Observe Performance Cookbook: Limit Valid Event Time Windows¶
Problem¶
Using a dataset with an offset time is taking a long time or using a lot of query credits.
Solution¶
Edit the dataset, find the set_valid_from
line, and change the max_time_diff
option to be shorter (or use a shorter frame). Also, move this operation as early as possible in the OPAL script. Verify that the use case still works, and save the dataset definition.
Explanation¶
The set_valid_from
verb is used to correct an event’s timestamp from the point when Observe received the event to a time described by a field in the event.

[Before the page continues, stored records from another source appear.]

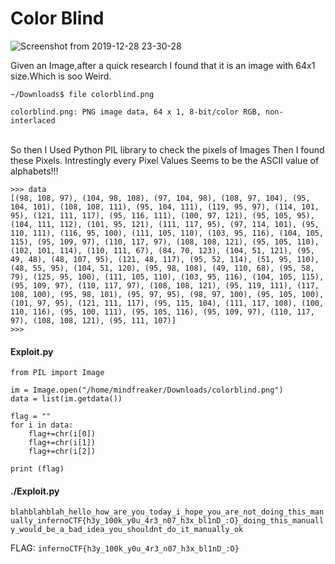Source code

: <h1>Color Blind</h1>

![Screenshot from 2019-12-28 23-30-28](https://user-images.githubusercontent.com/46676598/71547750-32c31600-29ca-11ea-9fb3-9351c042177c.png)

Given an Image,after a quick research I found that it is an image with 64x1 size.Which is soo Weird.


```
~/Downloads$ file colorblind.png 

colorblind.png: PNG image data, 64 x 1, 8-bit/color RGB, non-interlaced
```
<br/>So then I Used Python PIL library to check the pixels of Images
Then I found these Pixels. Intrestingly every Pixel Values Seems to be the ASCII value of alphabets!!!

```
>>> data
[(98, 108, 97), (104, 98, 108), (97, 104, 98), (108, 97, 104), (95, 104, 101), (108, 108, 111), (95, 104, 111), (119, 95, 97), (114, 101, 95), (121, 111, 117), (95, 116, 111), (100, 97, 121), (95, 105, 95), (104, 111, 112), (101, 95, 121), (111, 117, 95), (97, 114, 101), (95, 110, 111), (116, 95, 100), (111, 105, 110), (103, 95, 116), (104, 105, 115), (95, 109, 97), (110, 117, 97), (108, 108, 121), (95, 105, 110), (102, 101, 114), (110, 111, 67), (84, 70, 123), (104, 51, 121), (95, 49, 48), (48, 107, 95), (121, 48, 117), (95, 52, 114), (51, 95, 110), (48, 55, 95), (104, 51, 120), (95, 98, 108), (49, 110, 68), (95, 58, 79), (125, 95, 100), (111, 105, 110), (103, 95, 116), (104, 105, 115), (95, 109, 97), (110, 117, 97), (108, 108, 121), (95, 119, 111), (117, 108, 100), (95, 98, 101), (95, 97, 95), (98, 97, 100), (95, 105, 100), (101, 97, 95), (121, 111, 117), (95, 115, 104), (111, 117, 108), (100, 110, 116), (95, 100, 111), (95, 105, 116), (95, 109, 97), (110, 117, 97), (108, 108, 121), (95, 111, 107)]
>>>

```
<h4>Exploit.py</h4>

```
from PIL import Image

im = Image.open("/home/mindfreaker/Downloads/colorblind.png")
data = list(im.getdata())

flag = ""
for i in data:
	flag+=chr(i[0])
	flag+=chr(i[1])
	flag+=chr(i[2])

print (flag)
```
<h4>./Exploit.py</h4>

``
blahblahblah_hello_how_are_you_today_i_hope_you_are_not_doing_this_manually_infernoCTF{h3y_100k_y0u_4r3_n07_h3x_bl1nD_:O}_doing_this_manually_would_be_a_bad_idea_you_shouldnt_do_it_manually_ok
``

FLAG: `infernoCTF{h3y_100k_y0u_4r3_n07_h3x_bl1nD_:O}`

For instance, a vulnerability audit record might have a timestamp of when the vulnerability scan was performed, which is more relevant to the user than when this row of data was sent to Observe.
The set_valid_from
command needs to review a larger amount of data if the expiry or frame is larger, so using the minimal time is best. Continuing with the vulnerability audit record example, if the expected delay between scan the object and deliver the report to Observe is 1 hour, then a max_time_diff
of 75 minutes is more than sufficient for most use cases.
Applying set_valid_from
later in a pipeline is also more expensive than doing it earlier; especially if the pipeline uses a join
verb or an aggregation
verb or function. As a result, it is always better to change the timestamp immediately when possible.